→ PROBLEM:
Would you print the entire listing exactly, leaving nothing out?

→ EXTRACTED INFORMATION:
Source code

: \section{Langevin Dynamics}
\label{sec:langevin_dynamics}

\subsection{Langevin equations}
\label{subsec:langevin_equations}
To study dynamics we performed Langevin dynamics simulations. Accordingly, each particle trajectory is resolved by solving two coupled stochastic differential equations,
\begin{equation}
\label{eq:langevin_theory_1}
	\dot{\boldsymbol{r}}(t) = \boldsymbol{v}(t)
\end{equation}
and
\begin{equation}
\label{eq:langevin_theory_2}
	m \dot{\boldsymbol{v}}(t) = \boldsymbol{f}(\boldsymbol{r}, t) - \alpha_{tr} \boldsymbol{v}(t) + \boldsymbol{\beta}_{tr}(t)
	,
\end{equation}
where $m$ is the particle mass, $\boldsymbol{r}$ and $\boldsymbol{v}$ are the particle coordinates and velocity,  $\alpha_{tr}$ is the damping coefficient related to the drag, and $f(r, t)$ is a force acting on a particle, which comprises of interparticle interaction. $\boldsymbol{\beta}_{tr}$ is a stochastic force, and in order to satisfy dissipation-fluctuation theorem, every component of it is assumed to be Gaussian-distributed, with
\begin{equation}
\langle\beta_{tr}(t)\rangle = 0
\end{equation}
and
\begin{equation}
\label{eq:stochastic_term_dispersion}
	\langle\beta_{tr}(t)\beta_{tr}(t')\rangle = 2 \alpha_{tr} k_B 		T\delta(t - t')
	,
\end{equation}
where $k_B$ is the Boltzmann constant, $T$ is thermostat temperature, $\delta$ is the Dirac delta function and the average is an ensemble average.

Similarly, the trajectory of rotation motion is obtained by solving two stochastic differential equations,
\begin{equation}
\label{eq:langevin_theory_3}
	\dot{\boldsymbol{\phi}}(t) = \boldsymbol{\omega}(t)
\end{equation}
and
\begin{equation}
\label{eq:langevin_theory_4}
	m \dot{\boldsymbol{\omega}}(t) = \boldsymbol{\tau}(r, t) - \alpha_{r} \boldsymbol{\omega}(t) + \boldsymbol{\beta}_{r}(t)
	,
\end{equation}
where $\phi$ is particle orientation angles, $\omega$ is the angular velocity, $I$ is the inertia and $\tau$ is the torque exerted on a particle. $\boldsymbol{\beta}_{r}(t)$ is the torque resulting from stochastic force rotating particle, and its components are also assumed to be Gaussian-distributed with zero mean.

→ EXERCISE ANSWER:
Source code

: \section{Langevin Dynamics}
\label{sec:langevin_dynamics}

\subsection{Langevin equations}
\label{subsec:langevin_equations}
To study dynamics we performed Langevin dynamics simulations. Accordingly, each particle trajectory is resolved by solving two coupled stochastic differential equations,
\begin{equation}
\label{eq:langevin_theory_1}
	\dot{\boldsymbol{r}}(t) = \boldsymbol{v}(t)
\end{equation}
and
\begin{equation}
\label{eq:langevin_theory_2}
	m \dot{\boldsymbol{v}}(t) = \boldsymbol{f}(\boldsymbol{r}, t) - \alpha_{tr} \boldsymbol{v}(t) + \boldsymbol{\beta}_{tr}(t)
	,
\end{equation}
where $m$ is the particle mass, $\boldsymbol{r}$ and $\boldsymbol{v}$ are the particle coordinates and velocity,  $\alpha_{tr}$ is the damping coefficient related to the drag, and $f(r, t)$ is a force acting on a particle, which comprises of interparticle interaction. $\boldsymbol{\beta}_{tr}$ is a stochastic force, and in order to satisfy dissipation-fluctuation theorem, every component of it is assumed to be Gaussian-distributed, with
\begin{equation}
\langle\beta_{tr}(t)\rangle = 0
\end{equation}
and
\begin{equation}
\label{eq:stochastic_term_dispersion}
	\langle\beta_{tr}(t)\beta_{tr}(t')\rangle = 2 \alpha_{tr} k_B 		T\delta(t - t')
	,
\end{equation}
where $k_B$ is the Boltzmann constant, $T$ is thermostat temperature, $\delta$ is the Dirac delta function and the average is an ensemble average.

Similarly, the trajectory of rotation motion is obtained by solving two stochastic differential equations,
\begin{equation}
\label{eq:langevin_theory_3}
	\dot{\boldsymbol{\phi}}(t) = \boldsymbol{\omega}(t)
\end{equation}
and
\begin{equation}
\label{eq:langevin_theory_4}
	m \dot{\boldsymbol{\omega}}(t) = \boldsymbol{\tau}(r, t) - \alpha_{r} \boldsymbol{\omega}(t) + \boldsymbol{\beta}_{r}(t)
	,
\end{equation}
where $\phi$ is particle orientation angles, $\omega$ is the angular velocity, $I$ is the inertia and $\tau$ is the torque exerted on a particle. $\boldsymbol{\beta}_{r}(t)$ is the torque resulting from stochastic force rotating particle, and its components are also assumed to be Gaussian-distributed with zero mean.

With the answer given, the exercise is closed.